The most challenging part of Thanksgiving dinner is not getting the turkey and 16 forms of trimmings to the table. It’s deciding what to serve before those 17 components of the heaviest meal of the year.
Offer something too calorie-free with the preprandial Zinfandel, and the lightness will go to everyone’s head. But set out something rich and soulful such as chicken liver pate, and no one will have room for the big dinner. Sitting down too full to do justice to the main attractions is a fate worse than indigestion.
For the chief cook and turkey wrangler, other considerations come into play. Canapes and other finger foods that require acres of counter space and last-minute futzing are not worth the bother when there are potatoes to be mashed and cranberries to be sugared. Far smarter are things that can be made ahead in quantity and set out to be enjoyed with just enough effort to keep anyone from gobbling too much too quickly.
Nibbles from a food group that never shows up alongside the sweet potatoes and green beans are most alluring, and of course that means seafood. One of my friends always brings a platter of boiled shrimp with cocktail sauce for dipping, which is perfect because it takes two steps to consume, tastes light and repeats no flavors on the traditional menu.

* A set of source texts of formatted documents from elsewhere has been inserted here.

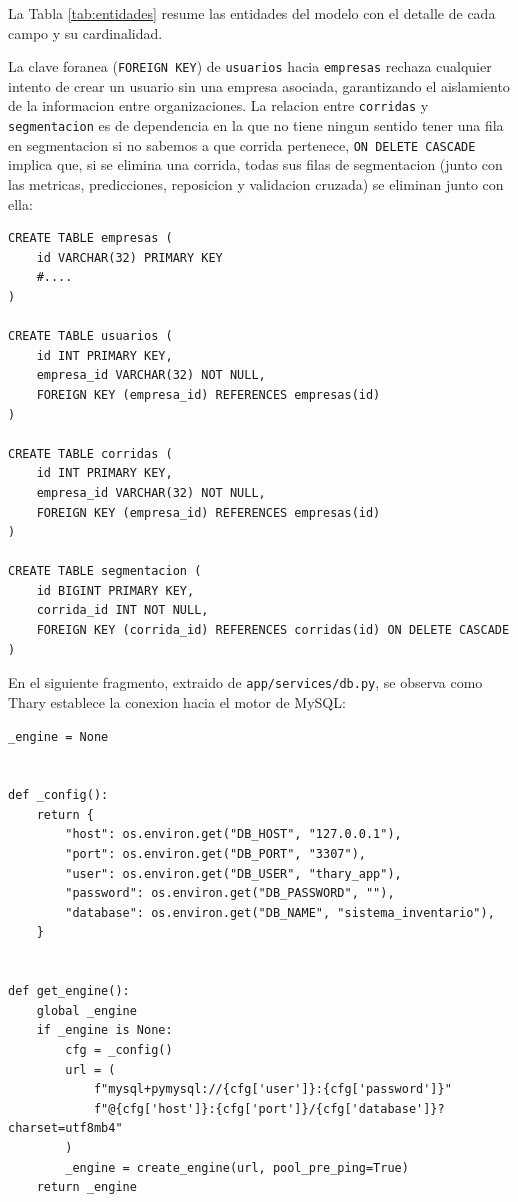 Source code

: La Tabla \ref{tab:entidades} resume las entidades del modelo con el detalle de cada campo y su cardinalidad.

La clave foranea (\texttt{FOREIGN KEY}) de \texttt{usuarios} hacia \texttt{empresas} rechaza cualquier intento de crear un usuario sin una empresa asociada, garantizando el aislamiento de la informacion entre organizaciones. La relacion entre \texttt{corridas} y \texttt{segmentacion} es de dependencia en la que no tiene ningun sentido tener una fila en segmentacion si no sabemos a que corrida pertenece, \texttt{ON DELETE CASCADE} implica que, si se elimina una corrida, todas sus filas de segmentacion (junto con las metricas, predicciones, reposicion y validacion cruzada) se eliminan junto con ella:

\label{lst:sql_tablas}
\begin{verbatim}
CREATE TABLE empresas (
    id VARCHAR(32) PRIMARY KEY
    #....
)

CREATE TABLE usuarios (
    id INT PRIMARY KEY,
    empresa_id VARCHAR(32) NOT NULL,
    FOREIGN KEY (empresa_id) REFERENCES empresas(id)
)

CREATE TABLE corridas (
    id INT PRIMARY KEY,
    empresa_id VARCHAR(32) NOT NULL,
    FOREIGN KEY (empresa_id) REFERENCES empresas(id)
)

CREATE TABLE segmentacion (
    id BIGINT PRIMARY KEY,
    corrida_id INT NOT NULL,
    FOREIGN KEY (corrida_id) REFERENCES corridas(id) ON DELETE CASCADE
)
\end{verbatim}

En el siguiente fragmento, extraido de \texttt{app/services/db.py}, se observa como Thary establece la conexion hacia el motor de MySQL:

\label{lst:conexion_mysql}
\begin{verbatim}
_engine = None


def _config():
    return {
        "host": os.environ.get("DB_HOST", "127.0.0.1"),
        "port": os.environ.get("DB_PORT", "3307"),
        "user": os.environ.get("DB_USER", "thary_app"),
        "password": os.environ.get("DB_PASSWORD", ""),
        "database": os.environ.get("DB_NAME", "sistema_inventario"),
    }


def get_engine():
    global _engine
    if _engine is None:
        cfg = _config()
        url = (
            f"mysql+pymysql://{cfg['user']}:{cfg['password']}"
            f"@{cfg['host']}:{cfg['port']}/{cfg['database']}?charset=utf8mb4"
        )
        _engine = create_engine(url, pool_pre_ping=True)
    return _engine
\end{verbatim}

Just as enticing is a plate of smoked trout fillets, broken into easy-to-eat chevrons and served with dill-flecked creme fraiche for dipping. (Don’t reach for the usual baguettes as a base, though, because the bread is excess bulk with stuffing soon to land.) You could also set out sliced smoked salmon, or smoked scallops, oysters or mussels on toothpicks. None of those flavors will disrupt appetites for the traditional flavors of turkey day.
Tapenade meets the same criterion, but if you serve it as predictable bruschetta, it might be too filling as well. Spooned into “cups” made from curved slices of fennel bulb rather than bread, it’s totally light and lively. Fennel, black olives and orange are a hallowed combination in Italy, but green olives flecked with a little lemon zest taste much more bracing. And, fortunately, at this time of year small, perfect fennel bulbs with delicate flavor are easy to find.
Fennel is also an obvious candidate for crudites, but while there is much to be said for raw vegetables, they need -- on this the most important food holiday of the year -- to be dressed for company. One dramatic way to do that is to serve whole tiny turnips to be spread with sweet butter and dunked into Maldon sea salt, the same way the French do radishes. The treatment, a signature of farmers market-obsessed Dan Barber, chef at Blue Hill in New York City, turns a decidedly unglamorous vegetable into a whole new taste sensation that just whets appetites for more fall flavors to come.
Another easy way to gussy up raw vegetables in advance, especially carrots, is to pickle them. Macerated with white vinegar, sugar, salt and chipotle chiles, they will be hot even served crispy cold. You could pickle fennel, cauliflower, broccoli, even Brussels sprouts and serve them chilled as well.
Nuts are another traditional opener, but not salted and straight out of the can. A bowl of walnuts, Brazil nuts and pecans set out with a nutcracker is an excellent diversion; roasted chestnuts served in the shell take so much energy to extract they almost add up to negative calories.
And for a seasonal touch, consider pumpkin seeds coated with egg white and dusted with salt and curry or chili powder, then roasted at 300 degrees until they puff and turn crisp. Mix them with sun-dried cranberries and you get turkey trail mix. And no one goes away full.